[Stored data]
★ ★ ★

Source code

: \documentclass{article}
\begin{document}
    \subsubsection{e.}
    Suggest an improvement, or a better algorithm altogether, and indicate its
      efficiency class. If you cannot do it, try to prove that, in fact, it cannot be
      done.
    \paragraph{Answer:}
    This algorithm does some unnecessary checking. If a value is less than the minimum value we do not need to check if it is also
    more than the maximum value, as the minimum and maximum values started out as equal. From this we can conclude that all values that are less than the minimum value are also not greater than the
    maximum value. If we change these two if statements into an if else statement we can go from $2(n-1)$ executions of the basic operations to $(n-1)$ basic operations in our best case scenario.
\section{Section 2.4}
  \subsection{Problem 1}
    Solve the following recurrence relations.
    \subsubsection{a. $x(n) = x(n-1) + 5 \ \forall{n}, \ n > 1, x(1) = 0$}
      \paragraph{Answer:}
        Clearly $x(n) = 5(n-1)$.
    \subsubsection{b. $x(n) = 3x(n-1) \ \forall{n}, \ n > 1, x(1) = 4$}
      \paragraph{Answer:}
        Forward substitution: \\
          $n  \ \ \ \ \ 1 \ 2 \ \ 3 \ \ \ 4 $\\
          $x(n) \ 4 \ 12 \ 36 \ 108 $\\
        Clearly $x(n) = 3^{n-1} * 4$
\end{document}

★ ★ ★

◆ EXERCISE DETAILS: Once you have read the data above, print all of it again exactly.

◆ FINAL ANSWER:
Source code

: \documentclass{article}
\begin{document}
    \subsubsection{e.}
    Suggest an improvement, or a better algorithm altogether, and indicate its
      efficiency class. If you cannot do it, try to prove that, in fact, it cannot be
      done.
    \paragraph{Answer:}
    This algorithm does some unnecessary checking. If a value is less than the minimum value we do not need to check if it is also
    more than the maximum value, as the minimum and maximum values started out as equal. From this we can conclude that all values that are less than the minimum value are also not greater than the
    maximum value. If we change these two if statements into an if else statement we can go from $2(n-1)$ executions of the basic operations to $(n-1)$ basic operations in our best case scenario.
\section{Section 2.4}
  \subsection{Problem 1}
    Solve the following recurrence relations.
    \subsubsection{a. $x(n) = x(n-1) + 5 \ \forall{n}, \ n > 1, x(1) = 0$}
      \paragraph{Answer:}
        Clearly $x(n) = 5(n-1)$.
    \subsubsection{b. $x(n) = 3x(n-1) \ \forall{n}, \ n > 1, x(1) = 4$}
      \paragraph{Answer:}
        Forward substitution: \\
          $n  \ \ \ \ \ 1 \ 2 \ \ 3 \ \ \ 4 $\\
          $x(n) \ 4 \ 12 \ 36 \ 108 $\\
        Clearly $x(n) = 3^{n-1} * 4$
\end{document}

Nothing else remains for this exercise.